Er wollte sie sehen, wollte ihre Stimme hören, aber er wollte nicht bis in ihr Innerstes vordringen. Die Scheu diesen Übergriff zu wagen begann jedoch zu bröckeln, als die Beziehung mit diesem Kevin nicht enden wollte.
An den Tag konnte er sich nicht mehr erinnern, aber dieser unterdrückte Zorn betrogen worden zu sein, ließ ihn handeln. Die Überlegung eine Spionage-Software auf ihrem Smartphone zu installieren erschien ihm folgerichtig, er hatte nur noch keinen Weg gefunden, an dieses Smartphone zu gelangen.
Dass es bereits Applikation für Spionage gab, die Gespräche abhören WhatsApp und Textnachrichten sowie die Kameradateien protokollieren konnten, war in diesem Zusammenhang äußerst hilfreich. Außerdem erschloss es die Möglichkeit, geheim die Onlineaktivität, die gespeicherten Kontakte und die GPS-Daten des Nutzers im Blick zu behalten.

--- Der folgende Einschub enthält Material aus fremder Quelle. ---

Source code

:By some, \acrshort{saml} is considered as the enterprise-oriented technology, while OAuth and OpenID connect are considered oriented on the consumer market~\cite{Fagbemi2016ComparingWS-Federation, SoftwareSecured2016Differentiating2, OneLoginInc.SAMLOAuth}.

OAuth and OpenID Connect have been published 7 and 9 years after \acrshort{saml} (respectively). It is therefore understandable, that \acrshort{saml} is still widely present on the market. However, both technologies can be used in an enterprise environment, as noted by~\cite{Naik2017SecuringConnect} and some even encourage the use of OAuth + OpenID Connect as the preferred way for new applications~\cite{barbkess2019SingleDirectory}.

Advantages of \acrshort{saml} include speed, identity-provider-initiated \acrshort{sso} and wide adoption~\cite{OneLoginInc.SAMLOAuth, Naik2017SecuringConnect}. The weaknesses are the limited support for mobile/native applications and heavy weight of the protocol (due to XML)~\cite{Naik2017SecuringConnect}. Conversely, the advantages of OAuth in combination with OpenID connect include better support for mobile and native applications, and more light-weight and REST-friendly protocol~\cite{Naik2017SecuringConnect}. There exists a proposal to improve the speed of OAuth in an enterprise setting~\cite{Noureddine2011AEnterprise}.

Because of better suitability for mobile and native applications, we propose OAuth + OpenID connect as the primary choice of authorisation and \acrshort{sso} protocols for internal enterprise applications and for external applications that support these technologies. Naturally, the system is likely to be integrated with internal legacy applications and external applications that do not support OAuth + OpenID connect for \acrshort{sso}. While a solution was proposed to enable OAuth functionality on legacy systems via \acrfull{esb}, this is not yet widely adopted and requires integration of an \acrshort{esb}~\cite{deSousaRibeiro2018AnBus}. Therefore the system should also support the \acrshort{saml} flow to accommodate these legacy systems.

Damit würde er immer wissen, wo sich das Mobiltelefon befand und da er sie inzwischen so gut kannte, dass er wusste, dass sie sich immer in unmittelbarer Nähe befand, kannte er ihren Aufenthaltsort.

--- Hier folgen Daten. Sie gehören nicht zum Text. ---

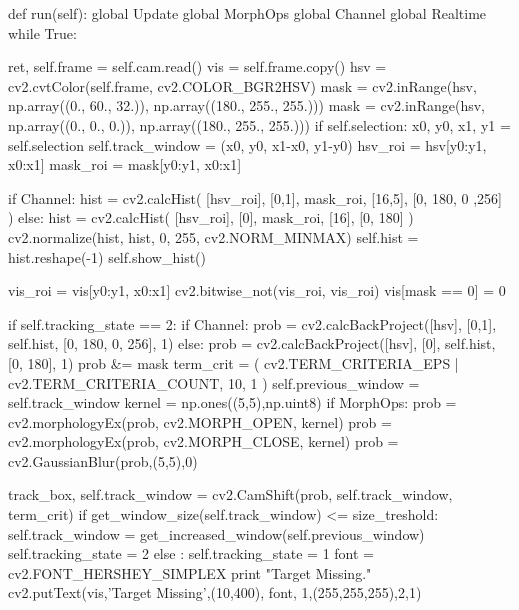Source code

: \documentclass{article}
\begin{document}
\begin{python}
    def run(self):
        global Update
        global MorphOps
        global Channel
        global Realtime
        while True:

            ret, self.frame = self.cam.read()
            vis = self.frame.copy()
            hsv = cv2.cvtColor(self.frame, cv2.COLOR_BGR2HSV)
            mask = cv2.inRange(hsv, np.array((0., 60., 32.)), np.array((180., 255., 255.)))
            mask = cv2.inRange(hsv, np.array((0., 0., 0.)), np.array((180., 255., 255.)))
            if self.selection:
                x0, y0, x1, y1 = self.selection
                self.track_window = (x0, y0, x1-x0, y1-y0)
                hsv_roi = hsv[y0:y1, x0:x1]
                mask_roi = mask[y0:y1, x0:x1]
                
                if Channel:
                    hist = cv2.calcHist( [hsv_roi], [0,1], mask_roi, [16,5], [0, 180, 0 ,256] )
                else:
                    hist = cv2.calcHist( [hsv_roi], [0], mask_roi, [16], [0, 180] )
                cv2.normalize(hist, hist, 0, 255, cv2.NORM_MINMAX)
                self.hist = hist.reshape(-1)
                self.show_hist()

                vis_roi = vis[y0:y1, x0:x1]
                cv2.bitwise_not(vis_roi, vis_roi)
                vis[mask == 0] = 0

            if self.tracking_state == 2:
                if Channel:
                    prob = cv2.calcBackProject([hsv], [0,1], self.hist, [0, 180, 0, 256], 1)
                else:
                    prob = cv2.calcBackProject([hsv], [0], self.hist, [0, 180], 1)
                prob &= mask
                term_crit = ( cv2.TERM_CRITERIA_EPS | cv2.TERM_CRITERIA_COUNT, 10, 1 )
                self.previous_window = self.track_window
                kernel = np.ones((5,5),np.uint8)
                if MorphOps:
                    prob = cv2.morphologyEx(prob, cv2.MORPH_OPEN, kernel)
                    prob = cv2.morphologyEx(prob, cv2.MORPH_CLOSE, kernel)
                prob = cv2.GaussianBlur(prob,(5,5),0)

                track_box, self.track_window = cv2.CamShift(prob, self.track_window, term_crit)
                if get_window_size(self.track_window) <= size_treshold:
                    self.track_window = get_increased_window(self.previous_window)
                    self.tracking_state = 2
                else :
                    self.tracking_state = 1
                font = cv2.FONT_HERSHEY_SIMPLEX
                print "Target Missing."
                cv2.putText(vis,'Target Missing',(10,400), font, 1,(255,255,255),2,1)


\end{python}
\end{document}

Auslöser für den Entschluss seine Spionage-Software zu installieren war der Tag, den er erfolglos damit zugebracht hatte, sie zu sehen. Unsicher, ob sie überhaupt zu Hause war, hatten sich seine Gedanken immer wieder in einem Traum verfangen, der sie gemeinsam im Bett zeigte.
Es entwickelte sich ein Wachtraum, indem er sich vorstellte wie sie mit geschlossenen Augen und verschobener Decke neben ihm lag und er ihre Brüste betrachtete. Die Brüste, die eingebrannt in seiner Erinnerung dafür gesorgt hatten, dass er in dieser Nacht keinen Schlaf finden konnte.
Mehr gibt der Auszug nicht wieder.